As Sheriff of Suffolk County, Cabral was responsible for the operation of the House of Correction, the Suffolk County Jail, the Suffolk County Women's Resource Center, the Suffolk County Community Corrections Center and the Civil Process Division. The Suffolk County Sheriff's Department has more than 1,100 employees, being correctional officers, criminal justice professionals, caseworkers and administrative staff whose primary responsibility is upholding public safety and providing rehabilitative support for more than 2,500 offenders daily.

During the 2008 Democratic Party presidential primaries, Cabral endorsed the candidacy of Hillary Clinton.

=== Immigration issues ===
In an August 13, 2010 letter to the U.S. Bureau of Immigration and Customs Enforcement, Suffolk County Sheriff Andrea Cabral noted a "staggering lack of communication and respect" from the federal agency.

She told CNN Radio that if her concerns aren't addressed, ICE "would no longer be allowed to house federal detainees at the Suffolk County Sheriff's Department. They would have to take them to a different facility."

ICE is reviewing Cabral's letter and will offer a direct response to her concerns, said Harold Ort, a spokesman for the agency.

==Massachusetts Secretary of Public Safety==
On December 12, 2012, she was named Massachusetts Secretary of Public Safety by Governor Deval Patrick. She later resigned as Sheriff in order to accept that post.

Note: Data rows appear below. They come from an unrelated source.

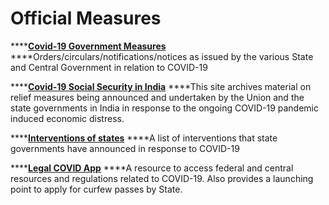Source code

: # Official Measures

\*\*\*\*[**Covid-19 Government Measures**](https://covid-india.in/) ****Orders/circulars/notifications/notices as issued by the various State and Central Government in relation to COVID-19 

\*\*\*\*[**Covid-19 Social Security in India**](https://covid19socialsecurity.wordpress.com/government-orders/) ****This site archives material on relief measures being announced and undertaken by the Union and the state governments in India in response to the ongoing COVID-19 pandemic induced economic distress.

\*\*\*\*[**Interventions of states**](https://www.dvara.com/research/resources/notes/interventions-of-states-in-response-to-covid-19-outbreak/) ****A list of interventions that state governments have announced in response to COVID-19

\*\*\*\*[**Legal COVID App**](https://legal-aapti-samvad.glideapp.io/) ****A resource to access federal and central resources and regulations related to COVID-19. Also provides a launching point to apply for curfew passes by State.

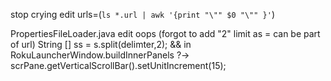 stop crying edit
urls=(`ls *.url | awk '{print "\"" $0 "\"" }'`)

PropertiesFileLoader.java edit oops (forgot to add "2" limit as = can be part of url)
String [] ss = s.split(delimter,2);
&& in RokuLauncherWindow.buildInnerPanels ?-> scrPane.getVerticalScrollBar().setUnitIncrement(15);
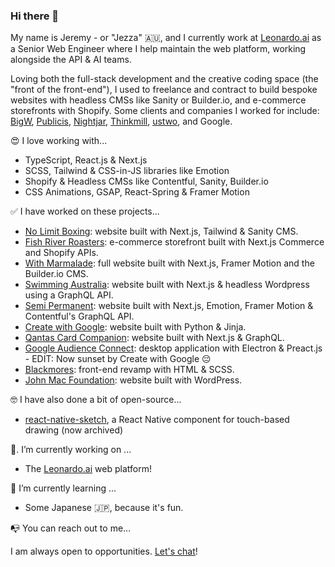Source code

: ### Hi there 👋

My name is Jeremy - or "Jezza" 🇦🇺, and I currently work at [Leonardo.ai](https://leonardo.ai/) as a Senior Web Engineer where I help maintain the web platform, working alongside the API & AI teams.

Loving both the full-stack development and the creative coding space (the "front of the front-end"), I used to freelance and contract to build bespoke websites with headless CMSs like Sanity or Builder.io, and e-commerce storefronts with Shopify. Some clients and companies I worked for include: [BigW](https://www.bigw.com.au), [Publicis](https://www.publicis.com.au/), [Nightjar](https://nightjar.co), [Thinkmill](https://www.thinkmill.com.au/), [ustwo](https://www.ustwo.com/), and Google.

😍  I love working with...

- TypeScript, React.js & Next.js
- SCSS, Tailwind & CSS-in-JS libraries like Emotion
- Shopify & Headless CMSs like Contentful, Sanity, Builder.io
- CSS Animations, GSAP, React-Spring & Framer Motion

✅  I have worked on these projects...

- [No Limit Boxing](https://www.nolimitboxing.com.au): website built with Next.js, Tailwind & Sanity CMS.
- [Fish River Roasters](https://www.fishriverroasters.com.au/): e-commerce storefront built with Next.js Commerce and Shopify APIs.
- [With Marmalade](https://withmarmalade.com.au/): full website built with Next.js, Framer Motion and the Builder.io CMS.
- [Swimming Australia](https://swimming.org.au): website built with Next.js & headless Wordpress using a GraphQL API.
- [Semi Permanent](https://semipermanent.com/): website built with Next.js, Emotion, Framer Motion & Contentful's GraphQL API.
- [Create with Google](https://create.withgoogle.com/): website built with Python & Jinja.
- [Qantas Card Companion](https://cardcompanion.qantas.com/): website built with Next.js & GraphQL.
- [Google Audience Connect](https://create.withgoogle.com/tools/audience-connect): desktop application with Electron & Preact.js - EDIT: Now sunset by Create with Google 😔
- [Blackmores](https://blackmores.netlify.app): front-end revamp with HTML & SCSS.
- [John Mac Foundation](https://johnmacfoundation.org/): website built with WordPress.

🤓  I have also done a bit of open-source...

- [react-native-sketch](https://github.com/jgrancher/react-native-sketch), a React Native component for touch-based drawing (now archived)

🔭. I’m currently working on ...

- The [Leonardo.ai](https://leonardo.ai/) web platform!

🌱  I’m currently learning ...

- Some Japanese 🇯🇵, because it's fun.

📭  You can reach out to me...

I am always open to opportunities. [Let's chat](mailto:jgrancher@gmail.com?subject=Hello%20from%20Github%20!)!
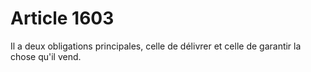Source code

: # Article 1603

Il a deux obligations principales, celle de délivrer et celle de garantir la chose qu'il vend.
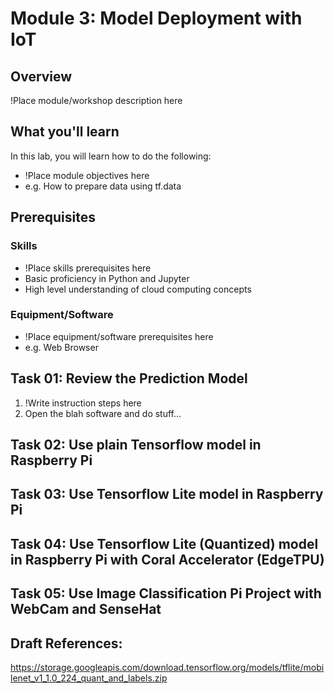 # Module 3: Model Deployment with IoT
## Overview
!Place module/workshop description here

## What you'll learn
In this lab, you will learn how to do the following:
- !Place module objectives here
- e.g. How to prepare data using tf.data

## Prerequisites

### Skills
- !Place skills prerequisites here
- Basic proficiency in Python and Jupyter
- High level understanding of cloud computing concepts

### Equipment/Software

- !Place equipment/software prerequisites here
- e.g. Web Browser

## Task 01: Review the Prediction Model
1. !Write instruction steps here
2. Open the blah software and do stuff...

## Task 02: Use plain Tensorflow model in Raspberry Pi
## Task 03: Use Tensorflow Lite model in Raspberry Pi
## Task 04: Use Tensorflow Lite (Quantized) model in Raspberry Pi with Coral Accelerator (EdgeTPU)

## Task 05: Use Image Classification Pi Project with WebCam and SenseHat

## Draft References:
https://storage.googleapis.com/download.tensorflow.org/models/tflite/mobilenet_v1_1.0_224_quant_and_labels.zip


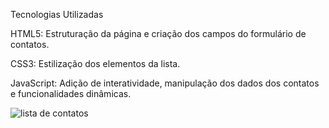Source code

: Tecnologias Utilizadas

HTML5: Estruturação da página e criação dos campos do formulário de contatos.

CSS3: Estilização dos elementos da lista.

JavaScript: Adição de interatividade, manipulação dos dados dos contatos e funcionalidades dinâmicas.



 
![lista de contatos](https://github.com/user-attachments/assets/3b2434ca-a403-4058-89f3-40b38484a88d)
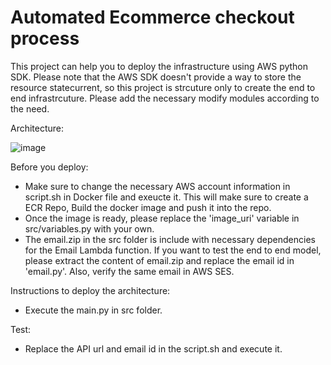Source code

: # Automated Ecommerce checkout process
This project can help you to deploy the infrastructure using AWS python SDK. Please note that the AWS SDK doesn't provide a way to store the resource statecurrent, so this project is strcuture only to create the end to end infrastrcuture. Please add the necessary modify modules according to the need.

Architecture:

![image](https://github.com/Srilatha-DevOps/Ecommerce/assets/134747767/715cd5fd-69be-43d9-8d3b-80579854e320)





Before you deploy:
* Make sure to change the necessary AWS account information in script.sh in Docker file and exeucte it. This will make sure to create a ECR Repo, Build the docker image and push it into the repo.
* Once the image is ready, please replace the 'image_uri' variable in src/variables.py with your own.
* The email.zip in the src folder is include with necessary dependencies for the Email Lambda function. If you want to test the end to end model, please extract the content of email.zip and replace the email id in 'email.py'. Also, verify the same email in AWS SES.

Instructions to deploy the architecture:

* Execute the main.py in src folder.

Test:
* Replace the API url and email id in the script.sh and execute it.

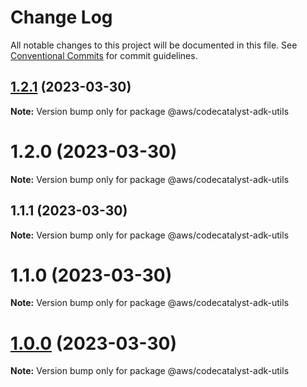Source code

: # Change Log

All notable changes to this project will be documented in this file.
See [Conventional Commits](https://conventionalcommits.org) for commit guidelines.

## [1.2.1](https://github.com/aws/actions-dev-kit/compare/v1.1.1...v1.2.1) (2023-03-30)

**Note:** Version bump only for package @aws/codecatalyst-adk-utils





# 1.2.0 (2023-03-30)

**Note:** Version bump only for package @aws/codecatalyst-adk-utils





## 1.1.1 (2023-03-30)

**Note:** Version bump only for package @aws/codecatalyst-adk-utils





# 1.1.0 (2023-03-30)

**Note:** Version bump only for package @aws/codecatalyst-adk-utils





# [1.0.0](https://github.com/aws/actions-dev-kit/compare/v0.109.1...v1.0.0) (2023-03-30)

**Note:** Version bump only for package @aws/codecatalyst-adk-utils

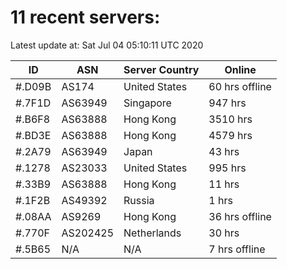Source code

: # 11 recent servers:

Latest update at: Sat Jul 04 05:10:11 UTC 2020

| ID | ASN | Server Country | Online |
| -- | --- | -------------- | ------ |
| #.D09B | AS174 | United States | 60 hrs offline |
| #.7F1D | AS63949 | Singapore | 947 hrs |
| #.B6F8 | AS63888 | Hong Kong | 3510 hrs |
| #.BD3E | AS63888 | Hong Kong | 4579 hrs |
| #.2A79 | AS63949 | Japan | 43 hrs |
| #.1278 | AS23033 | United States | 995 hrs |
| #.33B9 | AS63888 | Hong Kong | 11 hrs |
| #.1F2B | AS49392 | Russia | 1 hrs |
| #.08AA | AS9269 | Hong Kong | 36 hrs offline |
| #.770F | AS202425 | Netherlands | 30 hrs |
| #.5B65 | N/A | N/A | 7 hrs offline |

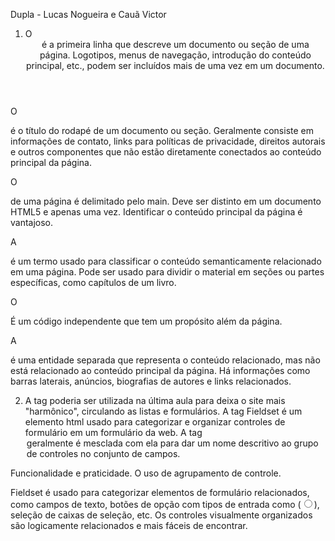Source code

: Dupla - Lucas Nogueira e Cauã Victor

1) O <header> é a primeira linha que descreve um documento ou seção de uma página. Logotipos, menus de navegação, introdução do conteúdo principal, etc., podem ser incluídos mais de uma vez em um documento.

O <footer> é o título do rodapé de um documento ou seção. Geralmente consiste em informações de contato, links para políticas de privacidade, direitos autorais e outros componentes que não estão diretamente conectados ao conteúdo principal da página.

 O <main> de uma página é delimitado pelo main. Deve ser distinto em um documento HTML5 e apenas uma vez. Identificar o conteúdo principal da página é vantajoso.

 A <section> é um termo usado para classificar o conteúdo semanticamente relacionado em uma página. Pode ser usado para dividir o material em seções ou partes específicas, como capítulos de um livro.

O <article> É um código independente que tem um propósito além da página.

A <aside> é uma entidade separada que representa o conteúdo relacionado, mas não está relacionado ao conteúdo principal da página. Há informações como barras laterais, anúncios, biografias de autores e links relacionados.

2) A tag poderia ser utilizada na última aula para deixa o site mais "harmônico", circulando as listas e formulários. 
A tag Fieldset é um elemento html usado para categorizar e organizar controles de formulário em um formulário da web. A tag <legend> geralmente é mesclada com ela para dar um nome descritivo ao grupo de controles no conjunto de campos.


Funcionalidade e praticidade.
O uso de agrupamento de controle.

Fieldset é usado para categorizar elementos de formulário relacionados, como campos de texto, botões de opção com tipos de entrada como  (<input type="radio">), seleção de caixas de seleção, etc.
Os controles visualmente organizados são logicamente relacionados e mais fáceis de encontrar.
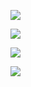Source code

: ![](https://www.nta.go.jp/tmp/9ad15291-36f5-4bb6-99b9-0d64ff1f7151/images/e91043505d5f347807b755b58e7fdcc055cdcbb96a8beb6b0284e4ff6a2a5678.jpg)

![](https://www.nta.go.jp/tmp/9ad15291-36f5-4bb6-99b9-0d64ff1f7151/images/f61c96c48315fb4296cafb4f6e71f4de05f79953f4282a20ea4f1758484b9017.jpg)

![](https://www.nta.go.jp/tmp/9ad15291-36f5-4bb6-99b9-0d64ff1f7151/images/02fbb1c53eaef0dae3e69765efbb705af2ab8c9baffb4e6f2d185f831e159057.jpg)

![](https://www.nta.go.jp/tmp/9ad15291-36f5-4bb6-99b9-0d64ff1f7151/images/c6aa5df3c40e4d6a08ad5653aa74ded23d0215e73f904978bf25b523f44d8f99.jpg)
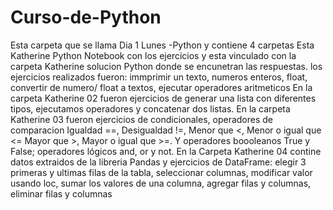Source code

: # Curso-de-Python
Esta carpeta que se llama Dia 1 Lunes -Python y contiene 4 carpetas
Esta Katherine Python Notebook con los ejercicios y esta vinculado con la carpeta Katherine solucion Python donde se encunetran las respuestas.
los ejercicios realizados fueron: immprimir un texto, numeros enteros, float, convertir de numero/ float a textos, ejecutar operadores aritmeticos
En la carpeta Katherine 02 fueron ejercicios de generar una lista con diferentes tipos, ejecutamos operadores y concatenar dos listas.
En la carpeta Katherine 03 fueron ejercicios de condicionales, operadores de comparacion Igualdad	==, Desigualdad	!=, Menor que	<, Menor o igual que	<=
Mayor que	>, Mayor o igual que	>=. Y operadores boooleanos True y False; operadores lógicos and, or y not.
En la Carpeta Katherine 04 contine datos extraidos de la libreria Pandas y ejercicios de DataFrame: elegir 3 primeras y ultimas filas de la tabla, seleccionar columnas,
modificar valor usando loc, sumar los valores de una columna, agregar filas y columnas, eliminar filas y columnas 
 
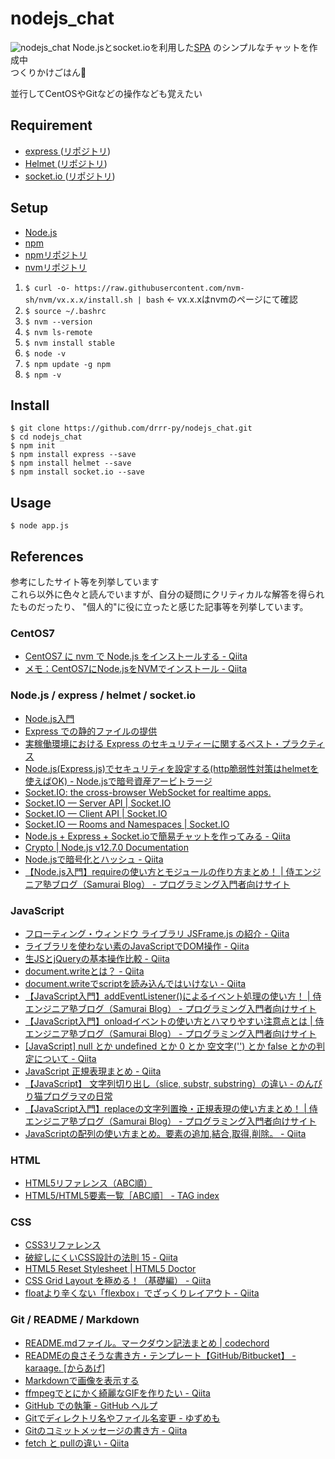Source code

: # nodejs_chat
![nodejs_chat](https://github.com/S-Del/github_imgs/blob/master/nodejs_chat/chat540.gif)
Node.jsとsocket.ioを利用した[SPA](https://digitalidentity.co.jp/blog/creative/about-single-page-application.html)
のシンプルなチャットを作成中  
つくりかけごはん:rice:  
  
並行してCentOSやGitなどの操作なども覚えたい

## Requirement
- [express ](https://expressjs.com/ja/)([リポジトリ](https://github.com/expressjs/expressjs.com))
- [Helmet ](https://helmetjs.github.io/)([リポジトリ](https://github.com/helmetjs/helmet))
- [socket.io ](https://socket.io/)([リポジトリ](https://github.com/socketio/socket.io))

## Setup
- [Node.js](https://nodejs.org/ja/)
- [npm](https://www.npmjs.com/)
- [npmリポジトリ](https://github.com/npm/cli)
- [nvmリポジトリ](https://github.com/nvm-sh/nvm)
1. `$ curl -o- https://raw.githubusercontent.com/nvm-sh/nvm/vx.x.x/install.sh | bash` <- vx.x.xはnvmのページにて確認
2. `$ source ~/.bashrc`
3. `$ nvm --version`
4. `$ nvm ls-remote`
5. `$ nvm install stable`
6. `$ node -v`
7. `$ npm update -g npm`
8. `$ npm -v`

## Install
`$ git clone https://github.com/drrr-py/nodejs_chat.git`  
`$ cd nodejs_chat`  
`$ npm init`  
`$ npm install express --save`  
`$ npm install helmet --save`  
`$ npm install socket.io --save`  

## Usage
`$ node app.js`  

## References
参考にしたサイト等を列挙しています  
これら以外に色々と読んでいますが、自分の疑問にクリティカルな解答を得られたものだったり、
"個人的"に役に立ったと感じた記事等を列挙しています。
### CentOS7
- [CentOS7 に nvm で Node.js をインストールする - Qiita](https://qiita.com/tomy0610/items/6631a04c0e6ea8621b21)
- [メモ：CentOS7にNode.jsをNVMでインストール - Qiita](https://qiita.com/ysti/items/0c79d0d5e998e5861be2)
### Node.js / express / helmet / socket.io
- [Node.js入門](http://www.tohoho-web.com/ex/nodejs.html)
- [Express での静的ファイルの提供](https://expressjs.com/ja/starter/static-files.html)
- [実稼働環境における Express のセキュリティーに関するベスト・プラクティス](https://expressjs.com/ja/advanced/best-practice-security.html)
- [Node.js(Express.js)でセキュリティを設定する(http脆弱性対策はhelmetを使えばOK) - Node.jsで暗号資産アービトラージ](https://www.kennejs.com/entry/2019/01/12/002142)
- [Socket.IO: the cross-browser WebSocket for realtime apps.](https://jxck.github.io/socket.io/)
- [Socket.IO  —  Server API | Socket.IO](https://socket.io/docs/server-api/)
- [Socket.IO  —  Client API | Socket.IO](https://socket.io/docs/client-api/)
- [Socket.IO  —  Rooms and Namespaces | Socket.IO](https://socket.io/docs/rooms-and-namespaces/)
- [Node.js + Express + Socket.ioで簡易チャットを作ってみる - Qiita](https://qiita.com/riku-shiru/items/ffba3448f3aff152b6c1)
- [Crypto | Node.js v12.7.0 Documentation](https://nodejs.org/api/crypto.html)
- [Node.jsで暗号化とハッシュ - Qiita](https://qiita.com/_daisuke/items/990513e89ca169e9c4ad)
- [【Node.js入門】requireの使い方とモジュールの作り方まとめ！ | 侍エンジニア塾ブログ（Samurai Blog） - プログラミング入門者向けサイト](https://www.sejuku.net/blog/77966)
### JavaScript
- [フローティング・ウィンドウ ライブラリ JSFrame.js の紹介 - Qiita](https://qiita.com/riversun/items/1adffa5674bc5123b16d)
- [ライブラリを使わない素のJavaScriptでDOM操作 - Qiita](https://qiita.com/kouh/items/dfc14d25ccb4e50afe89)
- [生JSとjQueryの基本操作比較 - Qiita](https://qiita.com/shshimamo/items/ba3a57a81d9780030969)
- [document.writeとは？ - Qiita](https://qiita.com/a12345/items/0f9f7df07d0d2cb4f668)
- [document.writeでscriptを読み込んではいけない - Qiita](https://qiita.com/aya_taka/items/1255909b3db622272cee)
- [【JavaScript入門】addEventListener()によるイベント処理の使い方！ | 侍エンジニア塾ブログ（Samurai Blog） - プログラミング入門者向けサイト](https://www.sejuku.net/blog/57625)
- [【JavaScript入門】onloadイベントの使い方とハマりやすい注意点とは | 侍エンジニア塾ブログ（Samurai Blog） - プログラミング入門者向けサイト](https://www.sejuku.net/blog/19754)
- [\[JavaScript\] null とか undefined とか 0 とか 空文字('') とか false とかの判定について - Qiita](https://qiita.com/phi/items/723aa59851b0716a87e3)
- [JavaScript 正規表現まとめ - Qiita](https://qiita.com/iLLviA/items/b6bf680cd2408edd050f)
- [【JavaScript】 文字列切り出し（slice, substr, substring）の違い - のんびり猫プログラマの日常](http://catprogram.hatenablog.com/entry/2013/05/13/231457)
- [【JavaScript入門】replaceの文字列置換・正規表現の使い方まとめ！ | 侍エンジニア塾ブログ（Samurai Blog） - プログラミング入門者向けサイト](https://www.sejuku.net/blog/21107)
- [JavaScriptの配列の使い方まとめ。要素の追加,結合,取得,削除。 - Qiita](https://qiita.com/takeharu/items/d75f96f81ff83680013f)
### HTML
- [HTML5リファレンス（ABC順）](http://www.htmq.com/html5/indexa.shtml)
- [HTML5/HTML5要素一覧［ABC順］ - TAG index](https://www.tagindex.com/html5/elements/abc.html)
### CSS
- [CSS3リファレンス](http://www.htmq.com/css3/)
- [破綻しにくいCSS設計の法則 15 - Qiita](https://qiita.com/BYODKM/items/b8f545453f656270212a)
- [HTML5 Reset Stylesheet | HTML5 Doctor](http://html5doctor.com/html-5-reset-stylesheet/)
- [CSS Grid Layout を極める！（基礎編） - Qiita](https://qiita.com/kura07/items/e633b35e33e43240d363)
- [floatより辛くない「flexbox」でざっくりレイアウト - Qiita](https://qiita.com/hashrock/items/939684b9207dbab1d59e)
### Git / README / Markdown
- [README.mdファイル。マークダウン記法まとめ | codechord](https://codechord.com/2012/01/readme-markdown/)
- [READMEの良さそうな書き方・テンプレート【GitHub/Bitbucket】 - karaage. \[からあげ\]](https://karaage.hatenadiary.jp/entry/2018/01/19/073000)
- [Markdownで画像を表示する](https://gist.github.com/Tatzyr/3847141)
- [ffmpegでとにかく綺麗なGIFを作りたい - Qiita](https://qiita.com/yusuga/items/ba7b5c2cac3f2928f040)
- [GitHub での執筆 - GitHub ヘルプ](https://help.github.com/ja/categories/writing-on-github)
- [Gitでディレクトリ名やファイル名変更 - ゆずめも](https://yuzu441.hateblo.jp/entry/2013/12/27/151233)
- [Gitのコミットメッセージの書き方 - Qiita](https://qiita.com/itosho/items/9565c6ad2ffc24c09364)
- [fetch と pullの違い - Qiita](https://qiita.com/ota42y/items/e082d64f3f8b424e9b7d)
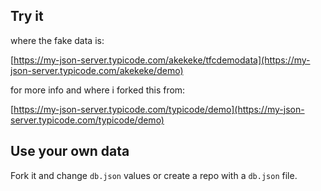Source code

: ## Try it

where the fake data is:

[https://my-json-server.typicode.com/akekeke/tfcdemodata](https://my-json-server.typicode.com/akekeke/demo)

for more info and where i forked this from:

[https://my-json-server.typicode.com/typicode/demo](https://my-json-server.typicode.com/typicode/demo)


## Use your own data

Fork it and change `db.json` values or create a repo with a `db.json` file.

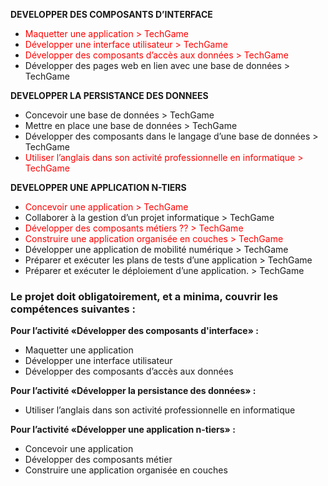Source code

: **DEVELOPPER DES COMPOSANTS D’INTERFACE**
- <span style="color:red">Maquetter une application > TechGame</span>
- <span style="color:red">Développer une interface utilisateur > TechGame</span>
- <span style="color:red">Développer des composants d’accès aux données > TechGame</span>
- Développer des pages web en lien avec une base de données > TechGame

**DEVELOPPER LA PERSISTANCE DES DONNEES**
- Concevoir une base de données > TechGame
- Mettre en place une base de données > TechGame
- Développer des composants dans le langage d’une base de données > TechGame
- <span style="color:red">Utiliser l’anglais dans son activité professionnelle en informatique > TechGame</span>

**DEVELOPPER UNE APPLICATION N-TIERS**
- <span style="color:red">Concevoir une application > TechGame</span>
- Collaborer à la gestion d’un projet informatique > TechGame
- <span style="color:red">Développer des composants métiers ?? > TechGame</span>
- <span style="color:red">Construire une application organisée en couches > TechGame</span>
- Développer une application de mobilité numérique > TechGame
- Préparer et exécuter les plans de tests d’une application > TechGame
- Préparer et exécuter le déploiement d’une application. > TechGame

### **Le projet doit obligatoirement, et a minima, couvrir les compétences suivantes :**
**Pour l’activité «Développer des composants d'interface» :**
- Maquetter une application
- Développer une interface utilisateur
- Développer des composants d’accès aux données

**Pour l’activité «Développer la persistance des données» :**
- Utiliser l’anglais dans son activité professionnelle en informatique

**Pour l’activité «Développer une application n-tiers» :**
- Concevoir une application
- Développer des composants métier
- Construire une application organisée en couches
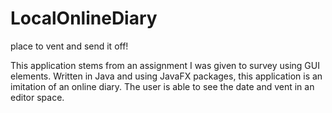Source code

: # LocalOnlineDiary
place to vent and send it off!

This application stems from an assignment I was given to survey using GUI elements. Written in Java and using JavaFX packages, this application is an imitation of an online diary. The user is able to see the date and vent in an editor space.
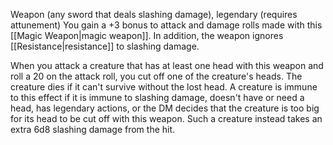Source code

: 
Weapon (any sword that deals slashing damage), legendary (requires attunement)
You gain a +3 bonus to attack and damage rolls made with this [[Magic Weapon|magic weapon]]. In addition, the weapon ignores [[Resistance|resistance]] to slashing damage.

When you attack a creature that has at least one head with this weapon and roll a 20 on the attack roll, you cut off one of the creature's heads. The creature dies if it can't survive without the lost head. A creature is immune to this effect if it is immune to slashing damage, doesn't have or need a head, has legendary actions, or the DM decides that the creature is too big for its head to be cut off with this weapon. Such a creature instead takes an extra 6d8 slashing damage from the hit.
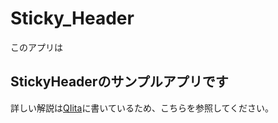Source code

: # Sticky_Header

このアプリは

## StickyHeaderのサンプルアプリです

詳しい解説は[QIita](https://qiita.com/kosuke-nakazono/items/5f92a7fd6db3c3ae52e5)に書いているため、こちらを参照してください。
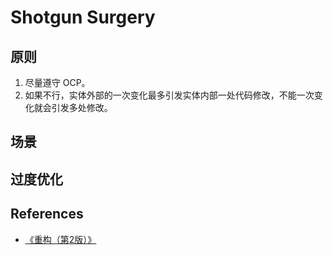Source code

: # Shotgun Surgery


## 原则
1. 尽量遵守 OCP。
2. 如果不行，实体外部的一次变化最多引发实体内部一处代码修改，不能一次变化就会引发多处修改。


## 场景


## 过度优化





















































## References
* [《重构（第2版）》](https://book.douban.com/subject/33400354/)
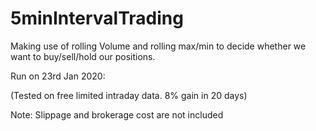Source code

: # 5minIntervalTrading

Making use of rolling Volume and rolling max/min to decide whether we want to buy/sell/hold our positions.

Run on 23rd Jan 2020:

(Tested on free limited intraday data. 8% gain in 20 days)

Note: Slippage and brokerage cost are not included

In September 2014 it came to light due to a news story by Fox Boston TV News that Andrea Cabral as Secretary of Public Safety had issued an advisory letter to the Massachusetts Sheriffs. This advisory letter said sheriffs departments should not turn over suspects to the Immigration service who were in violation of United States immigration law. Cabral's letter said this was because the warrants are issued by a federal administrative worker not issued by a judge. Most of the sheriffs repudiated her suggestion and one of them released a notice through Fox they would continue to comply.

On January 21, 2015, Governor Baker named Daniel Bennett as the new Secretary of the Executive Office for Public Safety and Security.

== Publications ==
- "Obtaining, Enforcing and Defending x.209A Restraining Orders in Massachusetts"
- "Same Gender Domestic Violence: Strategies for Change in Creating Courtroom Accessibility."